**Exercise prompt**. Return each line of the data below unchanged, please.
---------- Dataset extract ----------
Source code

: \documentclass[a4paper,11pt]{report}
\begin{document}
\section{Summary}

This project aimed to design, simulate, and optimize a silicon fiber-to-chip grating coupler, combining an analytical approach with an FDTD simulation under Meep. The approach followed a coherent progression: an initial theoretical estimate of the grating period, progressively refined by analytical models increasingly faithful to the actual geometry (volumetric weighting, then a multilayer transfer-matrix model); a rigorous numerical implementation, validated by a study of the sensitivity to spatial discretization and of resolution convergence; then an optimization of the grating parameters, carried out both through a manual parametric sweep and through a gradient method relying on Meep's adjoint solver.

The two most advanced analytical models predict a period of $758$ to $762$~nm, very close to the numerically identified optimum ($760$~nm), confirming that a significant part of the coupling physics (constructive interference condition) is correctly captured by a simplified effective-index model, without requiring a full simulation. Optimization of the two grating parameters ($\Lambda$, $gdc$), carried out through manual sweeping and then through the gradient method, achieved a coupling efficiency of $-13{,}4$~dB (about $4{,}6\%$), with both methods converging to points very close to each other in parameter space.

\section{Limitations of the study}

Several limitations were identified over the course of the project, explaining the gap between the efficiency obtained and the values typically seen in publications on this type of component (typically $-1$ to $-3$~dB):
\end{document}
----------
**Result of this task**.
Source code

: \documentclass[a4paper,11pt]{report}
\begin{document}
\section{Summary}

This project aimed to design, simulate, and optimize a silicon fiber-to-chip grating coupler, combining an analytical approach with an FDTD simulation under Meep. The approach followed a coherent progression: an initial theoretical estimate of the grating period, progressively refined by analytical models increasingly faithful to the actual geometry (volumetric weighting, then a multilayer transfer-matrix model); a rigorous numerical implementation, validated by a study of the sensitivity to spatial discretization and of resolution convergence; then an optimization of the grating parameters, carried out both through a manual parametric sweep and through a gradient method relying on Meep's adjoint solver.

The two most advanced analytical models predict a period of $758$ to $762$~nm, very close to the numerically identified optimum ($760$~nm), confirming that a significant part of the coupling physics (constructive interference condition) is correctly captured by a simplified effective-index model, without requiring a full simulation. Optimization of the two grating parameters ($\Lambda$, $gdc$), carried out through manual sweeping and then through the gradient method, achieved a coupling efficiency of $-13{,}4$~dB (about $4{,}6\%$), with both methods converging to points very close to each other in parameter space.

\section{Limitations of the study}

Several limitations were identified over the course of the project, explaining the gap between the efficiency obtained and the values typically seen in publications on this type of component (typically $-1$ to $-3$~dB):
\end{document}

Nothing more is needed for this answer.